Sweden. Tied with Bulgaria at 17th place in the UEFA ranking. Unlike Bulgaria, no corruption, no scandals, no schemes and government involvement – Swedish problem was different: whether football was professional or amateur, there was no way to build and maintain strong club. Players inevitably went to play abroad. But Sweden was used to it and no big deal. IFK Goteborg was recently weakened a bit because of its international success and another club moved in. Lower levels were modest anyway. The winners of the two groups of the Second Division were promoted as always.
Second Division Norra – the northern group. Fairly equal season. Perhaps low scoring was main feature: only 6 of the 14 teams finished with positive goal-difference and the 2nd place team had only +1!
Ope IF – last with 16 points and relegated.
Sandvikens IF – 13th with 21 points and relegated.
Enkopings SK – 12th with 21 points and relegated.
Orebro SK survived on better goal-difference for they also finished with 21 points. 11th.
Lulea FF/IFK – 10th with 23 points.
IFK Eskilstuna – 9th with 24 points.
Degerfors IF – 8th with 24 points.
Skelleftea AIK – or IFK Skelleftea? – 7th with 28 points.
Vasalunds IF – 6th with 28 points.
IFK Vasteras – 5th with 29 points.
Gefle IF – 4th with 30 points.
Vasteras SK – 3rd with 32 points.
IF Brommapojkarna – 2nd with 33 points. Missed promotion by a point. Well, considering their pitiful goal-difference… by 2 points.
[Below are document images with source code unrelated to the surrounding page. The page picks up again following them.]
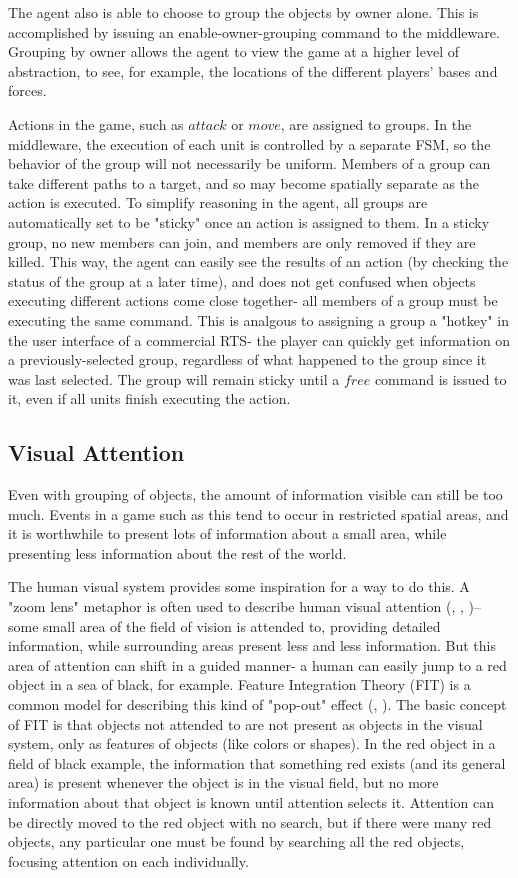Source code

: The agent also is able to choose to group the objects by owner alone. This is accomplished by issuing an enable-owner-grouping command to the middleware. Grouping by owner allows the agent to view the game at a higher level of abstraction, to see, for example, the locations of the different players' bases and forces.

Actions in the game, such as $attack$ or $move$, are assigned to groups. In the middleware, the execution of each unit is controlled by a separate FSM, so the behavior of the group will not necessarily be uniform. Members of a group can take different paths to a target, and so may become spatially separate as the action is executed. To simplify reasoning in the agent, all groups are automatically set to be "sticky" once an action is assigned to them. In a sticky group, no new members can join, and members are only removed if they are killed. This way, the agent can easily see the results of an action (by checking the status of the group at a later time), and does not get confused when objects executing different actions come close together- all members of a group must be executing the same command. This is analgous to assigning a group a "hotkey" in the user interface of a commercial RTS- the player can quickly get information on a previously-selected group, regardless of what happened to the group since it was last selected. The group will remain sticky until a $free$ command is issued to it, even if all units finish executing the action.


\subsection{Visual Attention}

Even with grouping of objects, the amount of information visible can still be too much. Events in a game such as this tend to occur in restricted spatial areas, and it is worthwhile to present lots of information about a small area, while presenting less information about the rest of the world. 

The human visual system provides some inspiration for a way to do this. A "zoom lens" metaphor is often used to describe human visual attention (\cite{zoomlens}, \cite{hill99modeling}, \cite{anderson})-- some small area of the field of vision is attended to, providing detailed information, while surrounding areas present less and less information. But this area of attention can shift in a guided manner- a human can easily jump to a red object in a sea of black, for example. Feature Integration Theory (FIT) is a common model for describing this kind of "pop-out" effect (\cite{fit}, \cite{anderson}). The basic concept of FIT is that objects not attended to are not present as objects in the visual system, only as features of objects (like colors or shapes). In the red object in a field of black example, the information that something red exists (and its general area) is present whenever the object is in the visual field, but no more information about that object is known until attention selects it. Attention can be directly moved to the red object with no search, but if there were many red objects, any particular one must be found by searching all the red objects, focusing attention on each individually.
GIF Sundsvall won the championship with 34 points from 12 wins, 10 ties, and 4 losses. They managed to prevails over the competition, but their real strength was scoring: by points alone, they were hardly much better than the rest. Scoring was another matter: 51-26 goal-difference gave them +26. The nest best were Gefle IF with +18. Since one cannot count of goal-difference… the winners still clinched victory on points, but it was tough. But they were going up and good luck.